Segment Start: Source material
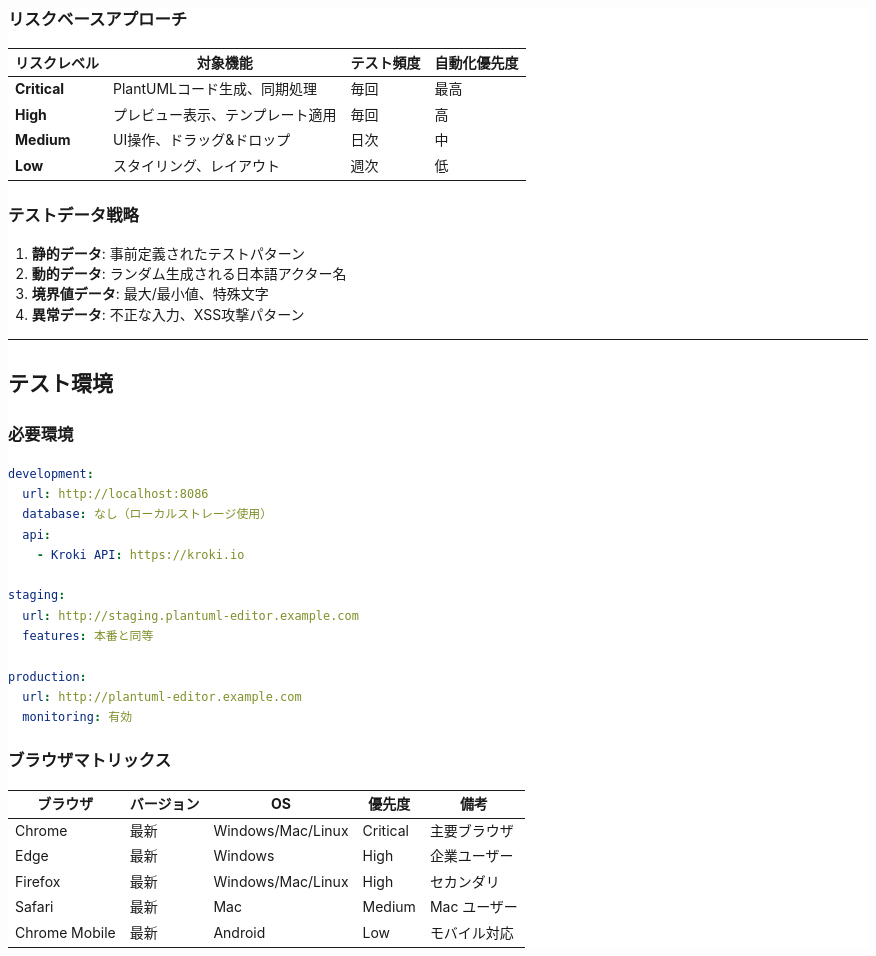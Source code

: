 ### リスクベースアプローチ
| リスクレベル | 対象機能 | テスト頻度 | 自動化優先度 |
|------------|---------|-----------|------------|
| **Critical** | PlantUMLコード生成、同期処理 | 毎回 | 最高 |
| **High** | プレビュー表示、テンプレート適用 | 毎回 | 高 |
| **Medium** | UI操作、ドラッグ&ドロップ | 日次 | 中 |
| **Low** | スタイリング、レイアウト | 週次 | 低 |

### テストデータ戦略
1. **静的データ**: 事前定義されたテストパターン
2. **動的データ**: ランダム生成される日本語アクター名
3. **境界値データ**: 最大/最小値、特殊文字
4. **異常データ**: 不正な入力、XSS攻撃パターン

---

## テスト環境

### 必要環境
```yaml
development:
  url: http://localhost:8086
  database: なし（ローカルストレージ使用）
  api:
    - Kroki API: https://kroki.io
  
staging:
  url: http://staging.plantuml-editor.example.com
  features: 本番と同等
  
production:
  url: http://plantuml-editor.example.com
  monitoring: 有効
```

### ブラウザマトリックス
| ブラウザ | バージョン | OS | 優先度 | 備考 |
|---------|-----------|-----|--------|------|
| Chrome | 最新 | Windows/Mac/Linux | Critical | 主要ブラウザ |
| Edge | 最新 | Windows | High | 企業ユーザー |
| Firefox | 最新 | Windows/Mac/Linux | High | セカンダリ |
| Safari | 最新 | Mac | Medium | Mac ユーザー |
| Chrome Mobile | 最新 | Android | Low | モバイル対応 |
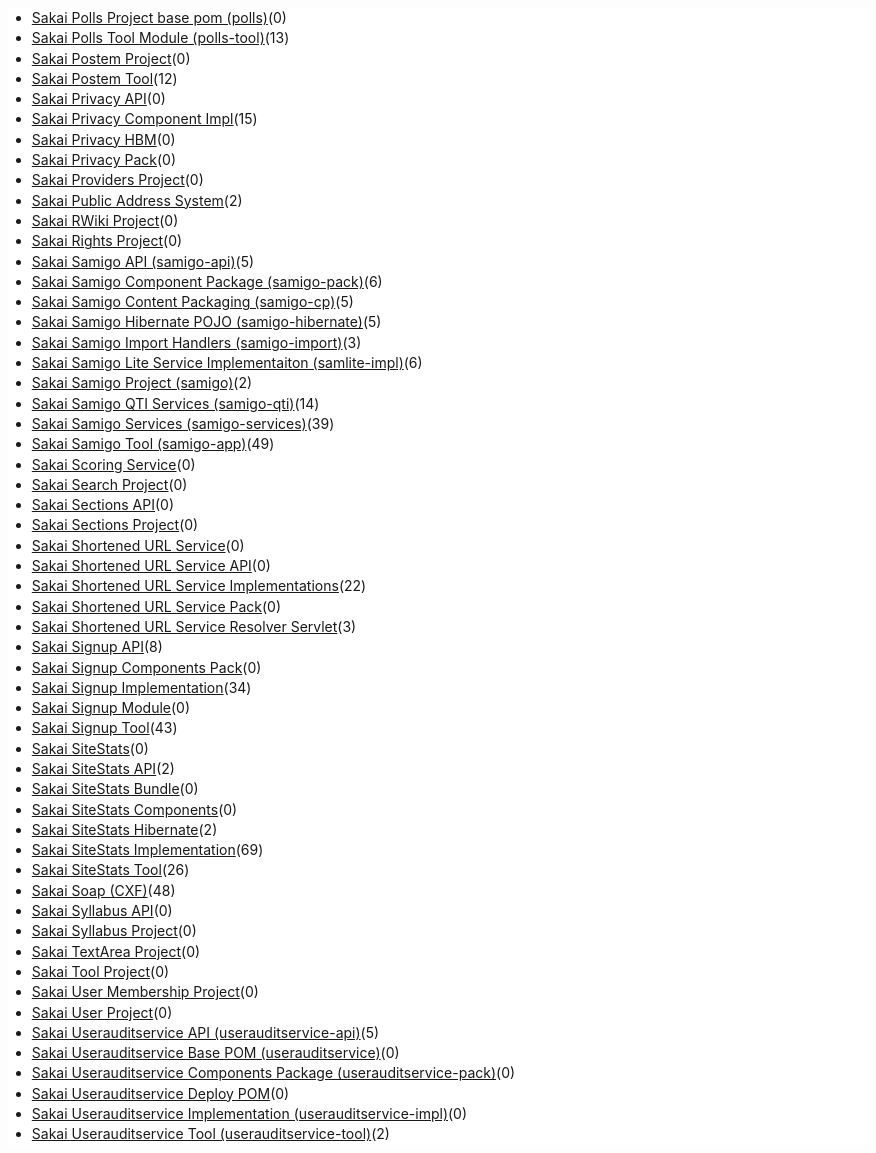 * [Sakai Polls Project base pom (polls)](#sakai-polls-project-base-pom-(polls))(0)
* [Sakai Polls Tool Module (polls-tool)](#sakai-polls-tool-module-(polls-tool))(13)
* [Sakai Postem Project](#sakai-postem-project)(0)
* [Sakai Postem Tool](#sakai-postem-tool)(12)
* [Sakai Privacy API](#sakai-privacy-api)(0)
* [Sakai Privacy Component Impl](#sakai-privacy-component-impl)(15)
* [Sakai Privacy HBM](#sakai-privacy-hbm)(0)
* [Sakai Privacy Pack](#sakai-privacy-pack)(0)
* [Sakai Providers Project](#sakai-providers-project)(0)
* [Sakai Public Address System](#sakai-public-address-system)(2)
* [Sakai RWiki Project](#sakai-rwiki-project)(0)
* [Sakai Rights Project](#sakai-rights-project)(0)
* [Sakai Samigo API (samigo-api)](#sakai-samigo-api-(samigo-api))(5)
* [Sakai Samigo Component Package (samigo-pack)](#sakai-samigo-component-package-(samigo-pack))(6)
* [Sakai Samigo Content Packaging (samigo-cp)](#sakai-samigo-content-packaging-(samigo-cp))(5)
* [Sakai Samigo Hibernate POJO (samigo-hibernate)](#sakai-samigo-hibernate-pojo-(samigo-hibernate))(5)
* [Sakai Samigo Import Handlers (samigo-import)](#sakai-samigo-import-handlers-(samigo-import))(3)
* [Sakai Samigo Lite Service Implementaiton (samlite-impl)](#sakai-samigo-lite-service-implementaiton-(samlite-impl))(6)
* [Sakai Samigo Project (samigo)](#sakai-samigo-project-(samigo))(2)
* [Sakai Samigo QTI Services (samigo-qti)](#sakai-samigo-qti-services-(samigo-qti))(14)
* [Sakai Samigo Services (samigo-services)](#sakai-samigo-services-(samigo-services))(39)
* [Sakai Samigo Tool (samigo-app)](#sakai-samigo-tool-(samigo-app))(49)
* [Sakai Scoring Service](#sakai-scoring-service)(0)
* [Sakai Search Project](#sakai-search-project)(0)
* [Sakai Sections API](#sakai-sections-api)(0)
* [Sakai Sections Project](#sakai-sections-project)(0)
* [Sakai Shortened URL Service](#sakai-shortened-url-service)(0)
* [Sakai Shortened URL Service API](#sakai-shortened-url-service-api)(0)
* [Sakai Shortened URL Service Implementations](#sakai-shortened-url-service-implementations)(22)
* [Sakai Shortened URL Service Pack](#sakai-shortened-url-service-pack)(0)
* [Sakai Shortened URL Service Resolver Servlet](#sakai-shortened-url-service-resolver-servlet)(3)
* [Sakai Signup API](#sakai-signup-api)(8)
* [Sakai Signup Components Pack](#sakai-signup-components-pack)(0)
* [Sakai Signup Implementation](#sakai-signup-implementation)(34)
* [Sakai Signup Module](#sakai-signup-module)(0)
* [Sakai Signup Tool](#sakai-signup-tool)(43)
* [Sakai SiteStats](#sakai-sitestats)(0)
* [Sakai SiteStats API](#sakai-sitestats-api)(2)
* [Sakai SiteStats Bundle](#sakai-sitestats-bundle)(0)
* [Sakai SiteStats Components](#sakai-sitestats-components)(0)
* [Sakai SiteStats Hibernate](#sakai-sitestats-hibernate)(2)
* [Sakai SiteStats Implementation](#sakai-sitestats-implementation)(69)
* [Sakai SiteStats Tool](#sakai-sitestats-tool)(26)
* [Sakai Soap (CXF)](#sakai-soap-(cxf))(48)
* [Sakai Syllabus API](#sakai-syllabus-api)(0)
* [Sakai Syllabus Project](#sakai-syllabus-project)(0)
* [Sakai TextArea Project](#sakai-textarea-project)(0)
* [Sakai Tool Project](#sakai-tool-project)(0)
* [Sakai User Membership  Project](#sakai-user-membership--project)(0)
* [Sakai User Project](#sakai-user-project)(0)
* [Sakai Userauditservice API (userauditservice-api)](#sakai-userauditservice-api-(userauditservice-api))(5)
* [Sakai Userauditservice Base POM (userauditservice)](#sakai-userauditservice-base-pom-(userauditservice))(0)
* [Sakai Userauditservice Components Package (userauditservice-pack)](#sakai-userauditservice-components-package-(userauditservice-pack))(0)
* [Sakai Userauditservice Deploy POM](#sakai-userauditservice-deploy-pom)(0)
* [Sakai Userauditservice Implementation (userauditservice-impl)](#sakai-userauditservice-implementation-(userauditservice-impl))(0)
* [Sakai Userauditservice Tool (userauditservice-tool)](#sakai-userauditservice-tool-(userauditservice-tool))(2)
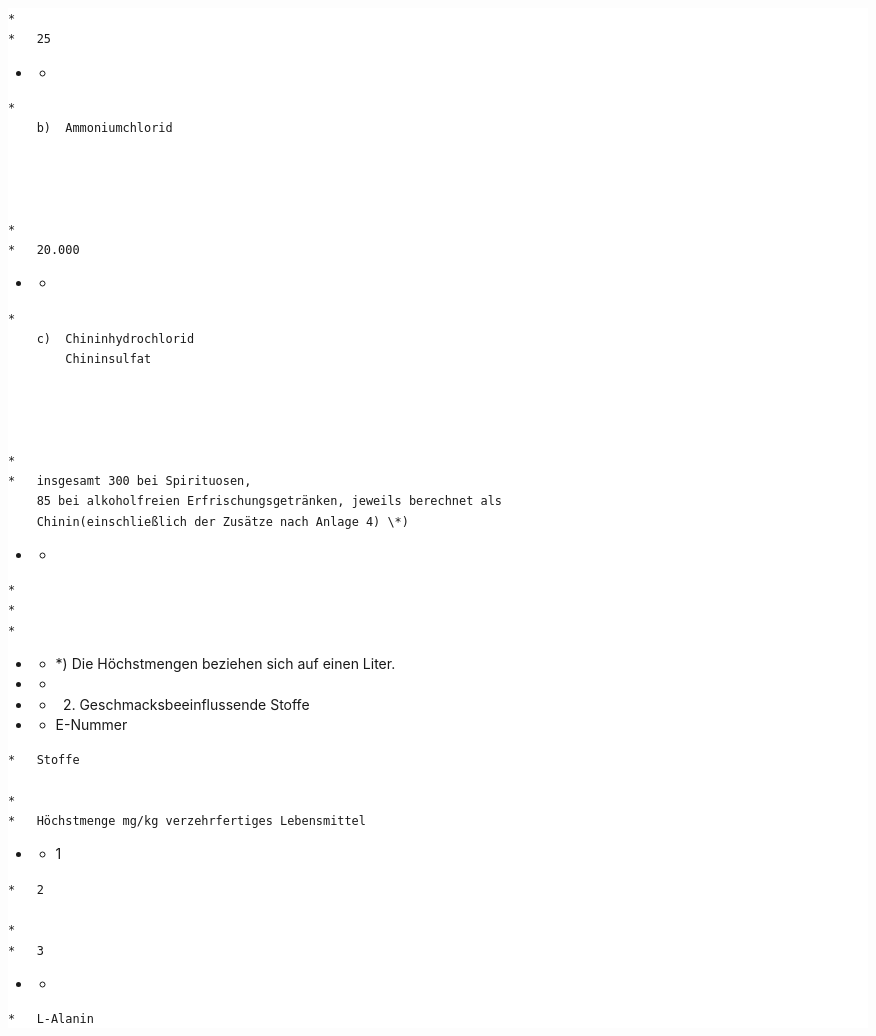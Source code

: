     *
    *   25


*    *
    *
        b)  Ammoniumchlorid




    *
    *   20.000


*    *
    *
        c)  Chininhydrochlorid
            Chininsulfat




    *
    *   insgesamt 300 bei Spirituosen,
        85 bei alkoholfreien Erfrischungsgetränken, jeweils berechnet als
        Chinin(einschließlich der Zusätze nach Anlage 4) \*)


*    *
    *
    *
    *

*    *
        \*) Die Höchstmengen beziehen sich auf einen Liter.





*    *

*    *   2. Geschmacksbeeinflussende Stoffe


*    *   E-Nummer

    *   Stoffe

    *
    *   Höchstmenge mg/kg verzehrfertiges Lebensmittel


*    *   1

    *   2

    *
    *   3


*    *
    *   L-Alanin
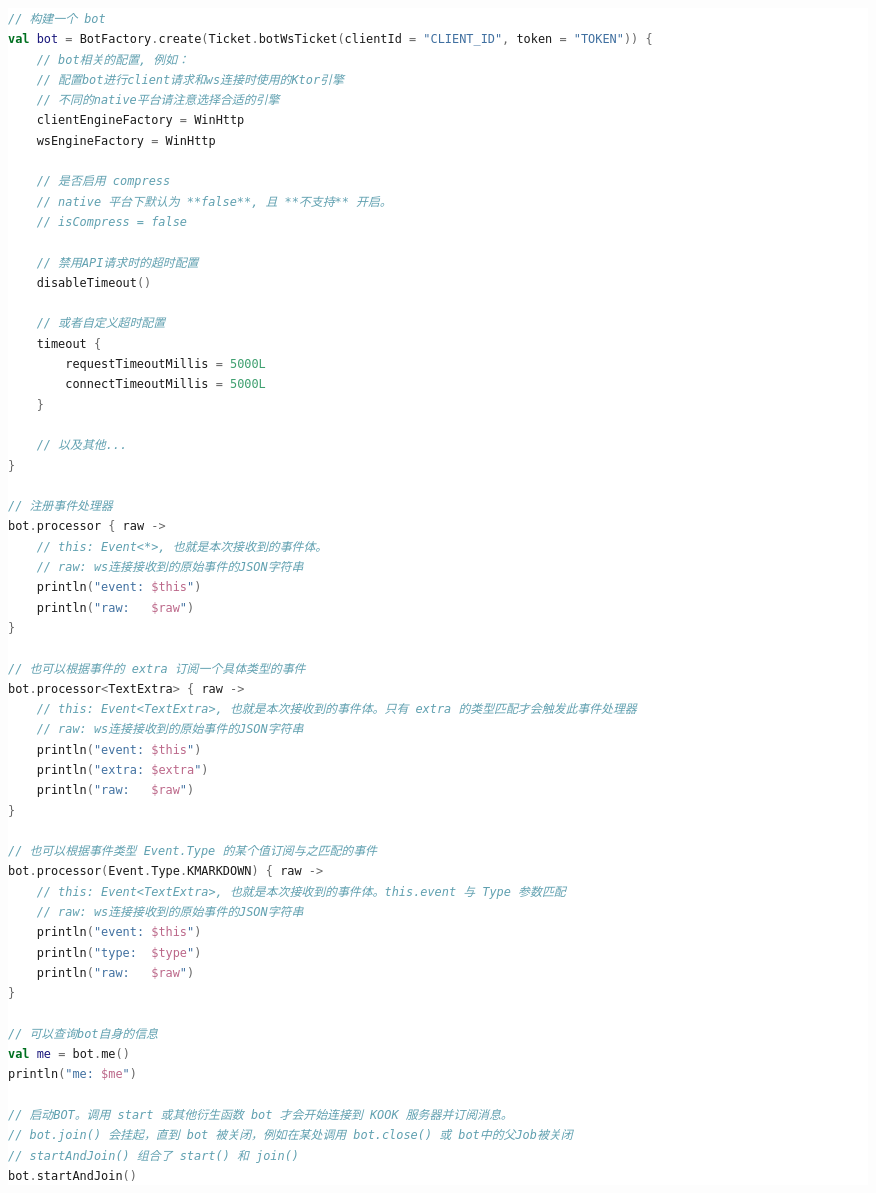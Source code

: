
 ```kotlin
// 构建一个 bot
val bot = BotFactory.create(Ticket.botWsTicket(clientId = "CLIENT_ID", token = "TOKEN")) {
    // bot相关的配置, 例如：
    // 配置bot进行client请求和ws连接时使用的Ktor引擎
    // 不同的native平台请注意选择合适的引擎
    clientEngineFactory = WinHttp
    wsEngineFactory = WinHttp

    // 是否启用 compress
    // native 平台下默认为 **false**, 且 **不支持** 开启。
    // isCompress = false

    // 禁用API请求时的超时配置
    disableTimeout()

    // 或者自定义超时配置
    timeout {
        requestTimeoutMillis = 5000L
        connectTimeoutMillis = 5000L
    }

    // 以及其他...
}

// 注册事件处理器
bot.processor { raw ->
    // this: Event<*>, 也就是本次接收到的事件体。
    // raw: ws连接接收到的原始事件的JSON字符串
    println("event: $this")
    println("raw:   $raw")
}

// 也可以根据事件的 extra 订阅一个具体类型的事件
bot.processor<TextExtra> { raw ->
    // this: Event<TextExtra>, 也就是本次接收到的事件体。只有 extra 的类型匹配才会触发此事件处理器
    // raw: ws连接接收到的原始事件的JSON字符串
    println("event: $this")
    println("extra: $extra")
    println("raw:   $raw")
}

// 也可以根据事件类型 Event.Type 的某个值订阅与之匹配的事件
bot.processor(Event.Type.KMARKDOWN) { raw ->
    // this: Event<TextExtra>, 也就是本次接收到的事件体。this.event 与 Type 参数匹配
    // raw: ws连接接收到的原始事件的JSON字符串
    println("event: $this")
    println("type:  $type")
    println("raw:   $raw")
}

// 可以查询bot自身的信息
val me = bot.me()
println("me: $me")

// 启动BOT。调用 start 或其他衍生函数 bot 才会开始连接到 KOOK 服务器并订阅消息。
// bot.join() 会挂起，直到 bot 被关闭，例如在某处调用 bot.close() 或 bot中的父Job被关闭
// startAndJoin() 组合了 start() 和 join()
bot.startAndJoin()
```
Segment End: Source material
§ **Task instructions**: Where a line of the records has the string "Tool", copy that line.

§ **Output of the exercise**:
* [Sakai Polls Tool Module (polls-tool)](#sakai-polls-tool-module-(polls-tool))(13)
* [Sakai Postem Tool](#sakai-postem-tool)(12)
* [Sakai Samigo Tool (samigo-app)](#sakai-samigo-tool-(samigo-app))(49)
* [Sakai Signup Tool](#sakai-signup-tool)(43)
* [Sakai SiteStats Tool](#sakai-sitestats-tool)(26)
* [Sakai Tool Project](#sakai-tool-project)(0)
* [Sakai Userauditservice Tool (userauditservice-tool)](#sakai-userauditservice-tool-(userauditservice-tool))(2)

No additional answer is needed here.